◆ **WHAT IS NEEDED**
In the listing below, a line holding "219.100.37.22:Japan: [ovpn config](vpn/219_100_37_22.ovpn)" and a line holding "219.100.37.67:Japan: [ovpn config](vpn/219_100_37_67.ovpn)" mark the range. Retype both exactly, with all lines between them.

+ + + +

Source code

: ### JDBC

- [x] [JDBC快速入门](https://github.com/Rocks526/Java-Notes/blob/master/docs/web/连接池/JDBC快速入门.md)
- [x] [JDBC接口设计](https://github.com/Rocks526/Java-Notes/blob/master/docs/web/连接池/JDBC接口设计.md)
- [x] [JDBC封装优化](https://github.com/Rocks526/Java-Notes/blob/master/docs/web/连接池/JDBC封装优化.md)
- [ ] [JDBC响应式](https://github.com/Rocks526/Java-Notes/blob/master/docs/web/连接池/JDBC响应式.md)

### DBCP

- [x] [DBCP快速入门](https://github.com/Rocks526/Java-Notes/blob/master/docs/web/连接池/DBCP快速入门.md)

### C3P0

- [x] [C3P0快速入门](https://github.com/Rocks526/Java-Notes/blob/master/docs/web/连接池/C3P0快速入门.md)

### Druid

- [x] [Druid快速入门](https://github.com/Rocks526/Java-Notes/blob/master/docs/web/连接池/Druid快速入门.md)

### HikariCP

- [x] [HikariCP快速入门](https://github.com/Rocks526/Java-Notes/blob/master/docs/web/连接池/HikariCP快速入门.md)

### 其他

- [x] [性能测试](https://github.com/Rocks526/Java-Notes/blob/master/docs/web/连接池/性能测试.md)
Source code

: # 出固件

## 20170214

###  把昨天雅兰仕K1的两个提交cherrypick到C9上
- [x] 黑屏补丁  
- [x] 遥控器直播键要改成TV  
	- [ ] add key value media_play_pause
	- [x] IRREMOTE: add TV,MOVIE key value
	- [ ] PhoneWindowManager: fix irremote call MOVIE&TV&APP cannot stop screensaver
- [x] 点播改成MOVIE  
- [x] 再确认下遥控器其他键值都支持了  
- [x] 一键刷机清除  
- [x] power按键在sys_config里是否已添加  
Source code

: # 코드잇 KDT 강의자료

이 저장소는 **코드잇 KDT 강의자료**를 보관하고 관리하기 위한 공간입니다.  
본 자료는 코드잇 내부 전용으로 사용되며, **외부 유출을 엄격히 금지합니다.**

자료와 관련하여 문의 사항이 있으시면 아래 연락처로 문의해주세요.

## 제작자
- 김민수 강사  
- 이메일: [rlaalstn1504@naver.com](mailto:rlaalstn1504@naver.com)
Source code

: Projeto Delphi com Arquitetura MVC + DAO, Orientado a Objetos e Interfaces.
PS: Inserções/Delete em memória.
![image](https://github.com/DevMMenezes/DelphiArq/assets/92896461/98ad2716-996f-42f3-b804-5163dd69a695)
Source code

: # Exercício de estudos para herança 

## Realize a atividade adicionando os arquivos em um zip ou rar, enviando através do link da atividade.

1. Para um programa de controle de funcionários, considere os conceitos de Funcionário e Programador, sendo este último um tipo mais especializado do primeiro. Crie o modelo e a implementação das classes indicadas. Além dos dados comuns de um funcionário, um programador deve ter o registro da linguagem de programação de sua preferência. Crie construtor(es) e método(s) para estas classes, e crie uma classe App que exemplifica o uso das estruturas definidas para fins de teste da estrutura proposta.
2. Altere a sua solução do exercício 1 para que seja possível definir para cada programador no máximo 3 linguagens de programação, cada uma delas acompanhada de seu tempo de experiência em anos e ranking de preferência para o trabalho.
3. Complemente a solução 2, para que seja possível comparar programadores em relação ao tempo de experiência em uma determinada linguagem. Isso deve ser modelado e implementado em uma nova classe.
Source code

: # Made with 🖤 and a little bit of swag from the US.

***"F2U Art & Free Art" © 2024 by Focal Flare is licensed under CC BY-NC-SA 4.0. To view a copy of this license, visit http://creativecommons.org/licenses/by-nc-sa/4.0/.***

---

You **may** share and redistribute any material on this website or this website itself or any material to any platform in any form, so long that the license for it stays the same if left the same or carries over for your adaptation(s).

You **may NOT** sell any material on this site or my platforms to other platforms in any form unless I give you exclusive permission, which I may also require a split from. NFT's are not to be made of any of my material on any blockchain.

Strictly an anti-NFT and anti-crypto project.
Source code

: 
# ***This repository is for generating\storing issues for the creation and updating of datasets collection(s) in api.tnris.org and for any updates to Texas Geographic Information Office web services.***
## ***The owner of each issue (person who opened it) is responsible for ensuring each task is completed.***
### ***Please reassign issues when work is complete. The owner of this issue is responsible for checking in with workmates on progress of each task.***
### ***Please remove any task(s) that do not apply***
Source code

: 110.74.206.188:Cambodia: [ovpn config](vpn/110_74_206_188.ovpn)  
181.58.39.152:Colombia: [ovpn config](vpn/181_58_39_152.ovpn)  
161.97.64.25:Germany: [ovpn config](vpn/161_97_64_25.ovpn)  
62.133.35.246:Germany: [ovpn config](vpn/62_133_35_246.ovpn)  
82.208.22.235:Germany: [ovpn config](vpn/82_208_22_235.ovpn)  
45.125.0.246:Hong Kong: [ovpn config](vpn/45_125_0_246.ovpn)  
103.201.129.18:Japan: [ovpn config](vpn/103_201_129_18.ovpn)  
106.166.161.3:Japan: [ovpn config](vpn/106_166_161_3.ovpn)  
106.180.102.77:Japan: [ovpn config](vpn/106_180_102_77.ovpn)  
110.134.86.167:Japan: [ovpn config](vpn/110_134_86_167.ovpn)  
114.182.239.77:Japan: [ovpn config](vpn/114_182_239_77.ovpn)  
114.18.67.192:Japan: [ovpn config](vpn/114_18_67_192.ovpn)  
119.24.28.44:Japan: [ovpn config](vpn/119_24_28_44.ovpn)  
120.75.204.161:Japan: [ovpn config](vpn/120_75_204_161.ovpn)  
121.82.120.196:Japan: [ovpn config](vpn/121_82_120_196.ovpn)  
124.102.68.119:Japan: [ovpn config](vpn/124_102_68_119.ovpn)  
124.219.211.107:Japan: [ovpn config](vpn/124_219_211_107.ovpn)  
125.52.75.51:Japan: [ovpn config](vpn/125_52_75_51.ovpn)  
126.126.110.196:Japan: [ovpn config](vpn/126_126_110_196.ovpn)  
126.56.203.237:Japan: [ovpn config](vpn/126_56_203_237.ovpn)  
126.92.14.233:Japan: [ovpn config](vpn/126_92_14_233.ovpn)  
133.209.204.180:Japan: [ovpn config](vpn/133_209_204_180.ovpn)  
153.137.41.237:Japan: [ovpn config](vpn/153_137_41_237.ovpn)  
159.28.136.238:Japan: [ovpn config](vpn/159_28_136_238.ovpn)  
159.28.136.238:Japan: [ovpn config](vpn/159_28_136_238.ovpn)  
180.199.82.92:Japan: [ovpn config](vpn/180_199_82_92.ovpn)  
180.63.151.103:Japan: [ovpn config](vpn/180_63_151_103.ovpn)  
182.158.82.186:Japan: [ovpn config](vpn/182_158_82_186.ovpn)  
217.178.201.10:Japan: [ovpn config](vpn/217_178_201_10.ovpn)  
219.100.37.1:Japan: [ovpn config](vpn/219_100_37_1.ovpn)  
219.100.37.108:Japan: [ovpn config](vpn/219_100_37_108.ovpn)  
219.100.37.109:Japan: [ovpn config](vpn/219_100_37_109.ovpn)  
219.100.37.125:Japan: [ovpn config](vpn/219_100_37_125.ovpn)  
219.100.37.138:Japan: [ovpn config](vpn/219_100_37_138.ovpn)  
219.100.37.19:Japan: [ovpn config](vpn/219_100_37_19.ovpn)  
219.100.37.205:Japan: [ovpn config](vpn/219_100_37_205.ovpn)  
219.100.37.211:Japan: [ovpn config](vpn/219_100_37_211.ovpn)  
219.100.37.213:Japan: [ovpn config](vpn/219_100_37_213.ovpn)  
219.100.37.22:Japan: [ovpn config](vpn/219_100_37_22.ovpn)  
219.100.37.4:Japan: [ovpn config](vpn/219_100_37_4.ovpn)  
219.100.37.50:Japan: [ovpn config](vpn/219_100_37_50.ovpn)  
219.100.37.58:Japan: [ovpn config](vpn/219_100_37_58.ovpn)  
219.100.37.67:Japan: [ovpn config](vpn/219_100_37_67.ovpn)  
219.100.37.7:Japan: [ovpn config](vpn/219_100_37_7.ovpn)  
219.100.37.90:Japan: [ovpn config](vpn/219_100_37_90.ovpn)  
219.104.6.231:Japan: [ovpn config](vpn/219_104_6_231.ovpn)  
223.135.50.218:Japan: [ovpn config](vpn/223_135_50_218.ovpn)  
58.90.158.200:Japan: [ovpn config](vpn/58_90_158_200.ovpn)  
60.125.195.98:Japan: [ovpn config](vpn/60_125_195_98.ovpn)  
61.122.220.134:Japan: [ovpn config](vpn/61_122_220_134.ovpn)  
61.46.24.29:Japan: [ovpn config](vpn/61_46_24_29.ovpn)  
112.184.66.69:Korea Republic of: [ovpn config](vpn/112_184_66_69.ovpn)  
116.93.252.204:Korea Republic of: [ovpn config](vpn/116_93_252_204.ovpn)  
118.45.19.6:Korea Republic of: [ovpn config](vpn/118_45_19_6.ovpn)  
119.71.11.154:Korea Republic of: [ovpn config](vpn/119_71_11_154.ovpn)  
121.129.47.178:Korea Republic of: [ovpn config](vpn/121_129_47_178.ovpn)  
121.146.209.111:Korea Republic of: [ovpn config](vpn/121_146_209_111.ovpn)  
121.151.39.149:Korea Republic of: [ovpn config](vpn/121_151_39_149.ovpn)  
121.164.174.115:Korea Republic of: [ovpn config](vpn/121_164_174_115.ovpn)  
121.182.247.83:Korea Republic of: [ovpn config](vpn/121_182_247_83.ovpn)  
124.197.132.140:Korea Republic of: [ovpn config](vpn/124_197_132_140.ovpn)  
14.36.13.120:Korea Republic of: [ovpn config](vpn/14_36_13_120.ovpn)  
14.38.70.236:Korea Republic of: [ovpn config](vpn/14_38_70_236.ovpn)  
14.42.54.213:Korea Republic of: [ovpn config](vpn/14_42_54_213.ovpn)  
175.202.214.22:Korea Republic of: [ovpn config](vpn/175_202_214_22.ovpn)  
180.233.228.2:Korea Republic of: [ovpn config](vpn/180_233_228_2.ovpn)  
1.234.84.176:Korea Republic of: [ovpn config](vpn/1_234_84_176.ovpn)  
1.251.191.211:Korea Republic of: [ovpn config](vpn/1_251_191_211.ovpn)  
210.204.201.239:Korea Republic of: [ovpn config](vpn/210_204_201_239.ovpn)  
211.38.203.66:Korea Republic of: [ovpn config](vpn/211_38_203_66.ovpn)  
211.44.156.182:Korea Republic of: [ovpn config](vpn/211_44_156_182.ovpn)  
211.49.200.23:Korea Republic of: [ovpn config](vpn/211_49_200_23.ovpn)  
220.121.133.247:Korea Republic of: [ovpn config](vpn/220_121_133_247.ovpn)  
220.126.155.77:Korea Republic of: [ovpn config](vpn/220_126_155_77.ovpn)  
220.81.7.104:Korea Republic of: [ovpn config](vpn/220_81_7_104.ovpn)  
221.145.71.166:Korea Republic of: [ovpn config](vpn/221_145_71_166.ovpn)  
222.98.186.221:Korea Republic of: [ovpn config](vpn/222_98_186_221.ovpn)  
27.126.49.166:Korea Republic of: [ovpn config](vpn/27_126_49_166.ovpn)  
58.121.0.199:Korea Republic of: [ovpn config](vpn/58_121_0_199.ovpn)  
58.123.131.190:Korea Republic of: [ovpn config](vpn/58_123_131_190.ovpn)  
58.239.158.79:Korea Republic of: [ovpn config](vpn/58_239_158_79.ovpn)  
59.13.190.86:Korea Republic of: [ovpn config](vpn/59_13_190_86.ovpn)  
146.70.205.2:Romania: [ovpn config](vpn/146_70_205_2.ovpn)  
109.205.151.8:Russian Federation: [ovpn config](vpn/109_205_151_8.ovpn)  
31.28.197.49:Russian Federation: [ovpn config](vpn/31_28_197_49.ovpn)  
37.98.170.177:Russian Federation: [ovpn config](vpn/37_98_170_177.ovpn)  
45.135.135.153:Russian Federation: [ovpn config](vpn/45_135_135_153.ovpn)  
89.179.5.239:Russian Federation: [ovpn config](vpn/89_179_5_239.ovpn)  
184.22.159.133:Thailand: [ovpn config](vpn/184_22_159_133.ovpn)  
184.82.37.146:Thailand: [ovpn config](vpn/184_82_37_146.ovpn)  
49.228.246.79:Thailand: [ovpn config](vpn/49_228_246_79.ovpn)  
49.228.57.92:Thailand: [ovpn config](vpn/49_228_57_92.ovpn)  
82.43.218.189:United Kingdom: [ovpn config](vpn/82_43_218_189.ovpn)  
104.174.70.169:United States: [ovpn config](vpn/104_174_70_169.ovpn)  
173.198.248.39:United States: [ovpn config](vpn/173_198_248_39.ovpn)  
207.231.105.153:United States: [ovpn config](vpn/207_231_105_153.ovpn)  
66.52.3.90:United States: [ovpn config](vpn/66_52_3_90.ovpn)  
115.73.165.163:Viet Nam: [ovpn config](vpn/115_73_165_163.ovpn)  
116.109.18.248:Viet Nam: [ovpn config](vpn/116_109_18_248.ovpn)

+ + + +

◆ **FINISHED TASK**
219.100.37.22:Japan: [ovpn config](vpn/219_100_37_22.ovpn)  
219.100.37.4:Japan: [ovpn config](vpn/219_100_37_4.ovpn)  
219.100.37.50:Japan: [ovpn config](vpn/219_100_37_50.ovpn)  
219.100.37.58:Japan: [ovpn config](vpn/219_100_37_58.ovpn)  
219.100.37.67:Japan: [ovpn config](vpn/219_100_37_67.ovpn)  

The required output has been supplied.